Guías alimentarias de Nueva Zelanda siguen siendo sólidas, pero nadie sabe si se cumplen
Las directrices nutricionales de Nueva Zelanda mantienen su base científica, pero un informe oficial admite que no hay datos claros sobre qué tan seguidas son por la población. Mientras Estados Unidos revisa sus recomendaciones, el Centro de Comunicación de Salud Pública del país oceánico señala que la evidencia local respalda las pautas actuales, aunque reconoce limitaciones en su monitoreo.

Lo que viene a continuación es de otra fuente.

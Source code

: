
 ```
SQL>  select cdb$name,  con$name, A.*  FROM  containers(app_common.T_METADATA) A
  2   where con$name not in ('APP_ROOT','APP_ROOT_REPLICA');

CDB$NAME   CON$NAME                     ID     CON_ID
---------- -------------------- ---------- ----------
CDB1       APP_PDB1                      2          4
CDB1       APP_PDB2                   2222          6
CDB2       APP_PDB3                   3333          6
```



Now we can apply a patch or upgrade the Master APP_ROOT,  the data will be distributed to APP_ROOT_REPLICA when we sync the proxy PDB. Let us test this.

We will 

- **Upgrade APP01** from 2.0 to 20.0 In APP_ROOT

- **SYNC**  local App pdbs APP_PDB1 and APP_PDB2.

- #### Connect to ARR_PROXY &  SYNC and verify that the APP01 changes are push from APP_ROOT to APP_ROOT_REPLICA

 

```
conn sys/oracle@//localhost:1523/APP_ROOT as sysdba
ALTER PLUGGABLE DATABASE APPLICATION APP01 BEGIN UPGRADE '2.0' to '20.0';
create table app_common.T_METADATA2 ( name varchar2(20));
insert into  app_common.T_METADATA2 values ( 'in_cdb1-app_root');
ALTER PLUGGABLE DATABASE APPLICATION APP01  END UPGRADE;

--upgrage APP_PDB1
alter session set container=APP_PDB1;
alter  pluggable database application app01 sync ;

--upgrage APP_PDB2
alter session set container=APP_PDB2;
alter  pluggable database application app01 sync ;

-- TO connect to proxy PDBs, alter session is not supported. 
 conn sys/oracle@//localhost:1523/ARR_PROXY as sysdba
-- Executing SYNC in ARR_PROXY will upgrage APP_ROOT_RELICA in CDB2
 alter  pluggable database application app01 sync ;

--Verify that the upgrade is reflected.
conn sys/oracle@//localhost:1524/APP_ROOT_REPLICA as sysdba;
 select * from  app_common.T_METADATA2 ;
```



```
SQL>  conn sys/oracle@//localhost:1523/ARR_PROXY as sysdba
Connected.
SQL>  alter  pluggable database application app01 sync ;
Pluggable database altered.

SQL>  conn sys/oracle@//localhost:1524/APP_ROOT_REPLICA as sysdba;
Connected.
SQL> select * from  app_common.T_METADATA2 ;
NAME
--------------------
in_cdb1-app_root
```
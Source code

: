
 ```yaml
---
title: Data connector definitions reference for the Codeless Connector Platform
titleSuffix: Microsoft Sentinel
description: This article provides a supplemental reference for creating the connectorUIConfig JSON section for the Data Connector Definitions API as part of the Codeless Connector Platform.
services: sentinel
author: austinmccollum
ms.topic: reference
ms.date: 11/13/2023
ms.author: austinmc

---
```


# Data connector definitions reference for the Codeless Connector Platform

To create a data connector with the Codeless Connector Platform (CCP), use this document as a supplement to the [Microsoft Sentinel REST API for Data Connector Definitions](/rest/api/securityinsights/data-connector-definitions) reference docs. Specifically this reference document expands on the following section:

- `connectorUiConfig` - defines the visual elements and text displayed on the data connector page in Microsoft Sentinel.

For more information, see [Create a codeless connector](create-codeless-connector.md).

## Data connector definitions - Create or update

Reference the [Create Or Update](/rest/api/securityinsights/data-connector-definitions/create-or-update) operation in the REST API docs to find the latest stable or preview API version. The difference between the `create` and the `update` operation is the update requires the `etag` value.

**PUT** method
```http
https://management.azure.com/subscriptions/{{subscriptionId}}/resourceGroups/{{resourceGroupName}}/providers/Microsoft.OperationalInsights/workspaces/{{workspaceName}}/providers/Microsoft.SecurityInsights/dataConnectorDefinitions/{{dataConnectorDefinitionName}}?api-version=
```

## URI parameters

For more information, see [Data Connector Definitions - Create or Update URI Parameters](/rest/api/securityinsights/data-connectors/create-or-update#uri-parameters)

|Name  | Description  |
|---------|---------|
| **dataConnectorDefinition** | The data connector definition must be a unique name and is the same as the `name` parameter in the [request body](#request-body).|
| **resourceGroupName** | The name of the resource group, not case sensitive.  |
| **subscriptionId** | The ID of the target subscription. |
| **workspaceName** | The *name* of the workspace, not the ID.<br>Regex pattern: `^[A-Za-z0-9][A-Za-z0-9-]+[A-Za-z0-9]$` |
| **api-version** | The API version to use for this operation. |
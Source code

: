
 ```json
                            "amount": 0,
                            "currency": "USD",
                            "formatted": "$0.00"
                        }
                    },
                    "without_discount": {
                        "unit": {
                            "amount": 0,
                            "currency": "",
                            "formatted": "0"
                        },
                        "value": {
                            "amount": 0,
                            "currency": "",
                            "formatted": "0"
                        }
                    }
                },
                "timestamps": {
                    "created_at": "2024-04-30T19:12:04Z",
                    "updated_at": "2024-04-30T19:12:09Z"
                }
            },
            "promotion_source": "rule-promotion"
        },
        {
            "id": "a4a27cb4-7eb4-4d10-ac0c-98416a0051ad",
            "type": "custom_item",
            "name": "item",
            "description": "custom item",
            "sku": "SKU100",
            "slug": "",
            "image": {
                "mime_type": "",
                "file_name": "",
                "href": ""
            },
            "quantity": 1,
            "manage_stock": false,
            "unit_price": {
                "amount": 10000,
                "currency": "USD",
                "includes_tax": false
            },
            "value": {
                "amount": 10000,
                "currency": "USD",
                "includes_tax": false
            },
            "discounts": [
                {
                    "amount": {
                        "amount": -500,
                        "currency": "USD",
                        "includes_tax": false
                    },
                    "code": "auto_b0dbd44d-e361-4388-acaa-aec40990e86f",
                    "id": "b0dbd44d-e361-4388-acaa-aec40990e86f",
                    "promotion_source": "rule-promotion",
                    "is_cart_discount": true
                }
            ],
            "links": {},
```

¿Por qué las guías de Nueva Zelanda siguen consideradas confiables?
Según el Centro de Comunicación de Salud Pública de Nueva Zelanda, las guías alimentarias actuales del país —publicadas en 2022— se basan en «evidencia científica sólida» y reflejan los últimos hallazgos sobre nutrición. «No hay razones para cambiar su estructura fundamental», afirmó el centro en un comunicado, destacando que las recomendaciones priorizan el consumo de alimentos frescos, fibra y la reducción de azúcares añadidos.
¿Qué dice el informe sobre su cumplimiento?
El problema, según el documento, es que no existen datos actualizados sobre qué tan bien la población neozelandesa sigue estas directrices. «Sabemos que las guías son buenas, pero no tenemos información precisa sobre su aplicación real», explicó una fuente del centro. Esto contrasta con otros países, como Estados Unidos, donde recientes actualizaciones a sus guías dietéticas (publicadas en 2025) incluyeron análisis detallados sobre hábitos alimenticios basados en encuestas nacionales.
¿Debería Nueva Zelanda imitar los cambios de EE.UU.?
El comunicado neozelandés no recomienda una revisión inmediata, pero sí sugiere evaluar en el futuro si las guías actuales reflejan los nuevos patrones de consumo. «No hay urgencia, pero sí la necesidad de mejorar los sistemas de monitoreo», señalaron. Mientras tanto, el centro destacó que las guías locales son más estrictas que las de otros países en temas como el límite de azúcares (recomendando no superar el 5% de las calorías diarias, frente al 10% en muchas otras naciones).
¿Qué falta para medir el cumplimiento?
Una de las limitaciones, según el informe, es la ausencia de estudios recientes que midan directamente qué alimentos consume la población. «En Nueva Zelanda no se realizan encuestas nutricionales con la frecuencia de otros países», admitió la fuente. Esto dificulta ajustar las recomendaciones a la realidad local. Por ejemplo, mientras EE.UU. actualizó sus guías basándose en datos de 2023 sobre consumo de ultraprocesados, Nueva Zelanda no cuenta con cifras similares desde 2018.

¿Qué dice la ciencia sobre las guías actuales?
El Centro de Salud Pública citó estudios recientes que respaldan las directrices, como un análisis de la Universidad de Auckland publicado en 2024 que vinculó dietas altas en fibra (como las promovidas por las guías) con menor riesgo de enfermedades cardiovasculares. «La evidencia no ha cambiado lo suficiente como para justificar una revisión», concluyó el informe.
Para profundizar, el centro recomendó revisar los informes técnicos que respaldan las guías, disponibles en su sitio oficial. Mientras tanto, expertos consultados por Notiulti.com señalaron que la falta de datos no invalida las guías, pero sí subraya la necesidad de campañas públicas más efectivas para promover su adopción.